According to the judgement, Carlos Hugo will be entitled to be known as "Zijne Koninklijke Hoogheid Carlos Hugo Roderik Sybren prins de Bourbon de Parme" (His Royal Highness Prince Carlos Hugo Roderik Sybren of Bourbon-Parma); this will come only into effect once the Dutch king has signed the royal decree. According to the press release of the Council of State of 28 February 2018, the name change does not mean that Klynstra is now also a member of the Royal House of  Bourbon-Parma. That is a private matter of the House itself and this is outside the jurisdiction of the Dutch Nobility Law.

Marriage to Annemarie Gualthérie van Weezel
On 7 October 2009 it was announced through his mother's private secretary that Prince Carlos would marry Annemarie Cecilia Gualthérie van Weezel. The civil marriage took place on 12 June 2010 at Wijk bij Duurstede. The church wedding was to have taken place at the La Cambre Abbey in Ixelles on 28 August, but it was postponed owing to his father's illness. Prince Carlos Hugo died shortly afterwards.

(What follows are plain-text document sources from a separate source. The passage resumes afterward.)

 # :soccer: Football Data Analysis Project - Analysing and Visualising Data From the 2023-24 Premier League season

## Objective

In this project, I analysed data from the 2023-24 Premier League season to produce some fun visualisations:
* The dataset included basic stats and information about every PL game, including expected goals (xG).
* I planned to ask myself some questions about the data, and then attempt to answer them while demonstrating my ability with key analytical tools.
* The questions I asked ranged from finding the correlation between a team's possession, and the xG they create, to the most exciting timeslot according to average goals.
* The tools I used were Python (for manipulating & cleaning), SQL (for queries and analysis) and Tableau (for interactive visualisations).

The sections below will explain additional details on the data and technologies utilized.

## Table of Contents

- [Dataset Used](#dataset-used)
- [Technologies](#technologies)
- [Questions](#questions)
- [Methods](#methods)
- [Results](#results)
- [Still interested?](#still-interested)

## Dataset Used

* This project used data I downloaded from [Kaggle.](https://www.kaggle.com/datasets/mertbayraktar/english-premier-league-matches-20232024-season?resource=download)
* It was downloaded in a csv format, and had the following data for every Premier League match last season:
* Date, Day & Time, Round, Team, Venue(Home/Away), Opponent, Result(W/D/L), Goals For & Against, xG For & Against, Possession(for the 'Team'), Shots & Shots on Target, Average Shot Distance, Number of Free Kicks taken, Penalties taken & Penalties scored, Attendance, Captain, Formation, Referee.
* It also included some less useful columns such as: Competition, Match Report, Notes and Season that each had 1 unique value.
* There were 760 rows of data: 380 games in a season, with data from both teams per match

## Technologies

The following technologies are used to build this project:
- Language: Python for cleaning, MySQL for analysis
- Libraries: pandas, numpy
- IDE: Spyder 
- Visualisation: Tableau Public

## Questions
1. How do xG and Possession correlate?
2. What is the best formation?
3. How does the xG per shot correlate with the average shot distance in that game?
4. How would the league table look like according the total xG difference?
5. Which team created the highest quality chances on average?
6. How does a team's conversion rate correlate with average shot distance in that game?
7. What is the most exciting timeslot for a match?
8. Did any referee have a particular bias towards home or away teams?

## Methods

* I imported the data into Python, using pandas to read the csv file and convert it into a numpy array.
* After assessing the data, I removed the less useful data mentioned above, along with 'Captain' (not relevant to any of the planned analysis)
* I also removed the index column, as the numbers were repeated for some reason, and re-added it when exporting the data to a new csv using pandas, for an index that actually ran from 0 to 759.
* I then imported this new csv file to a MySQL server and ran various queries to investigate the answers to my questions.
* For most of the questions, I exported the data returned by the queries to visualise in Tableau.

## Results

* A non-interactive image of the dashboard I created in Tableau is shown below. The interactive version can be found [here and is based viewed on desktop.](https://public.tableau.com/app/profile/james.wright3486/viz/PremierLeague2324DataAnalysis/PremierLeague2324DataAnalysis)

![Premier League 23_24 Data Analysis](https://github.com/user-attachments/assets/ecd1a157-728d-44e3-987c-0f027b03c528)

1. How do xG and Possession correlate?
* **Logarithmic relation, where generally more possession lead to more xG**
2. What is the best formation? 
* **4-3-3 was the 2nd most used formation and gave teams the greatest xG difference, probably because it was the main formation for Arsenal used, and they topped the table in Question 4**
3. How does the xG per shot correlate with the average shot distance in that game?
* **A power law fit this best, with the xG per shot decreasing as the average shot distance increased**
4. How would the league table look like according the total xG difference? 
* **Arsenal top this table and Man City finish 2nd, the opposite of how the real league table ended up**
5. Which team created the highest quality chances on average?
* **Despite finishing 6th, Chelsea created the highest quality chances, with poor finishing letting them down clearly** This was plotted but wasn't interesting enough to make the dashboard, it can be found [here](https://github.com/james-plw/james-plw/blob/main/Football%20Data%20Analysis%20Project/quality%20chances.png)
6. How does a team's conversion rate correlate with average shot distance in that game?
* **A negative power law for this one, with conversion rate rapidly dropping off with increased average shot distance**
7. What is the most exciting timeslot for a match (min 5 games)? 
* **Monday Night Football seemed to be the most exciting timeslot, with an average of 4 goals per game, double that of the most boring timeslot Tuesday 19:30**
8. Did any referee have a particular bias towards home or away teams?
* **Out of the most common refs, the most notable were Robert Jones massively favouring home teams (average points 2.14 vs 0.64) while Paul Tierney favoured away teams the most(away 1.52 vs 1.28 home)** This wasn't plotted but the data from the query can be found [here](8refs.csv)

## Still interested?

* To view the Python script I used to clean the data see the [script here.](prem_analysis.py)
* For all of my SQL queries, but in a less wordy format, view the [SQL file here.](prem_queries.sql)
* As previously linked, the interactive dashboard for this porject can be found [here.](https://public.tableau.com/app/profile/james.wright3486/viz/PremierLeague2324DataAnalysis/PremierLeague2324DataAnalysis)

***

Annemarie (born The Hague, 18 December 1977) is the daughter of Johan (Hans) Stephan Leonard Gualthérie van Weezel and 
Gerarda Gezine Jolande (Ank) de Visser. Her father was a member of the House of Representatives of the Netherlands for the Christian Democratic party, the Dutch ambassador to the Council of Europe in Strasbourg, and the ambassador to Luxembourg. Gualthérie van Weezel's paternal grandfather was Jan Hans Gualthérie van Weezel, who was the head of the police in The Hague and member of the Dutch resistance during the Second World War. Annemarie Gualthérie van Weezel went to secondary school in Strasbourg and obtained a Master of Laws degree at the University of Utrecht. Subsequently, she completed a post-graduate study in Radio and Television journalism at the University of Groningen. Gualthérie van Weezel works as a parliamentary journalist in The Hague and Brussels for the Dutch public channel NOS. In Brussels, she met Prince Carlos for the first time.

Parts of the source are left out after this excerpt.